SILVA, Ovídio Baptista da. Do processo cautelar. Rio de Janeiro: Forense, 1996.
[1] Publicado no DJ de 20/2/2008.
[2] Publicado no DJ de 04/08/2014
[3] MOREIRA, José Carlos. Comentários ao Código de Processo Civil [de 1973], p. 207.
[4] O CPC emprega tanto a expressão “decisão unipessoal” (arts. 1.024, § 2º e 1.070) como “decisão monocrática” (arts. 1.011, I e II, 1.024, § 2º e 1.026, § 1º).
[5] Há, porém, entendimento diverso, que pode ser encontrado em algumas decisões proferidas pelo TJRS, no sentido de não ser cabível agravo interno contra o pronunciamento unipessoal do relator que (i) não tenha conteúdo decisório; (ii) verse sobre os efeitos do recurso principal; (iii) envolva pedido de tutela provisória recursal quando a mesma já tenha sido examinada em primeira instância. Confira-se, por todas, a decisão proferida no julgamento do Agravo Interno n. 0193138-63.2016.8.21.7000, rel. Des. Irineu Mariani, DJ de 29/6/2016. Registre-se, aqui, que no primeiro daqueles casos (pronunciamento sem conteúdo decisório) realmente não cabe o agravo interno, mas por se tratar de mero despacho, irrecorrível na forma do art. 1.001 do CPC. Nos demais casos, porém, o agravo interno é admissível.
[6] Emprega-se aí o adjetivo provisória em razão da utilização, no texto normativo do CPC, da expressão tutela provisória como gênero que engloba a tutela de urgência satisfativa, a tutela de urgência cautelar e a tutela da evidência. Melhor seria, porém, considerar que a tutela cautelar não é propriamente provisória, mas temporária. Neste sentido, SILVA, Ovídio Baptista. Do processo cautelar, pp. 78-83. Sobre a distinção entre provisoriedade e temporariedade, consulte-se CALAMANDREI, Piero. Introduzione allo studio sistematico dei provvedimenti cautelari. Opere giuridiche, p. 168. Escrevi sobre o tema ainda ao tempo do CPC/1973: CÂMARA, Alexandre Freitas. Lições de direito processual civil, pp. 27-30.
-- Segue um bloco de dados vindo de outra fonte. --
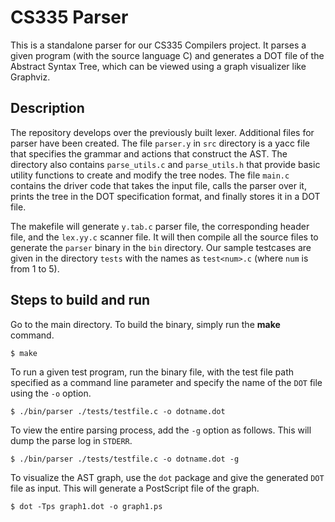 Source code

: # CS335 Parser

This is a standalone parser for our CS335 Compilers project. It parses a given program (with the source language C) and generates a DOT file of the Abstract Syntax Tree, which can be viewed using a graph visualizer like Graphviz.

## Description

The repository develops over the previously built lexer. Additional files for parser have been created. The file `parser.y` in `src` directory is a yacc file that specifies the grammar and actions that construct the AST. The directory also contains `parse_utils.c` and `parse_utils.h` that provide basic utility functions to create and modify the tree nodes. The file `main.c` contains the driver code that takes the input file, calls the parser over it, prints the tree in the DOT specification format, and finally stores it in a DOT file.

The makefile will generate `y.tab.c` parser file, the corresponding header file, and the `lex.yy.c` scanner file. It will then compile all the source files to generate the `parser` binary in the `bin` directory. Our sample testcases are given in the directory `tests` with the names as `test<num>.c` (where `num` is from 1 to 5).

## Steps to build and run

Go to the main directory. To build the binary, simply run the __make__ command.

```console
$ make
```

To run a given test program, run the binary file, with the test file path specified as a command line parameter and specify the name of the `DOT` file using the `-o` option.

```console
$ ./bin/parser ./tests/testfile.c -o dotname.dot
```

To view the entire parsing process, add the `-g` option as follows. This will dump the parse log in `STDERR`.

```console
$ ./bin/parser ./tests/testfile.c -o dotname.dot -g
```

To visualize the AST graph, use the `dot` package and give the generated `DOT` file as input. This will generate a PostScript file of the graph.

```console
$ dot -Tps graph1.dot -o graph1.ps
```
[7] O prazo para interposição do agravo interno será sempre de quinze dias, ainda que haja lei específica fixando outro prazo. É o que resulta do art. 1.070 do CPC, verbis: “[é] de 15 (quinze) dias o prazo para a interposição de qualquer agravo, previsto em lei ou em regimento interno de tribunal, contra decisão de relator ou outra decisão unipessoal proferida em tribunal”. Assim, por exemplo, é de quinze dias o prazo de interposição do agravo interno previsto no art. 15 da Lei do mandado de segurança (Lei 12.016/2009), ainda que o texto normativo ali fale em cinco dias. Registre-se, porém, que há decisão do STF (proferida no HC 134554, rel. Min. Celso de Mello), entendendo que em matéria processual penal continua a vigorar o prazo de cinco dias para o agravo interno previsto no art. 39 da Lei 8.038/1990 para os processos que tramitam perante STJ ou STF. Parece acertado o entendimento, que reputa haver prazo distinto para o agravo interno em matéria penal, interpretando o CPC de modo a considerar que ele só se aplica ao agravo interno que se interpõe em processos de natureza civil.
[8] STJ, REsp 1.198.108/RJ, rel. Min. Mauro Campbell Marques, j. 17.10.2012.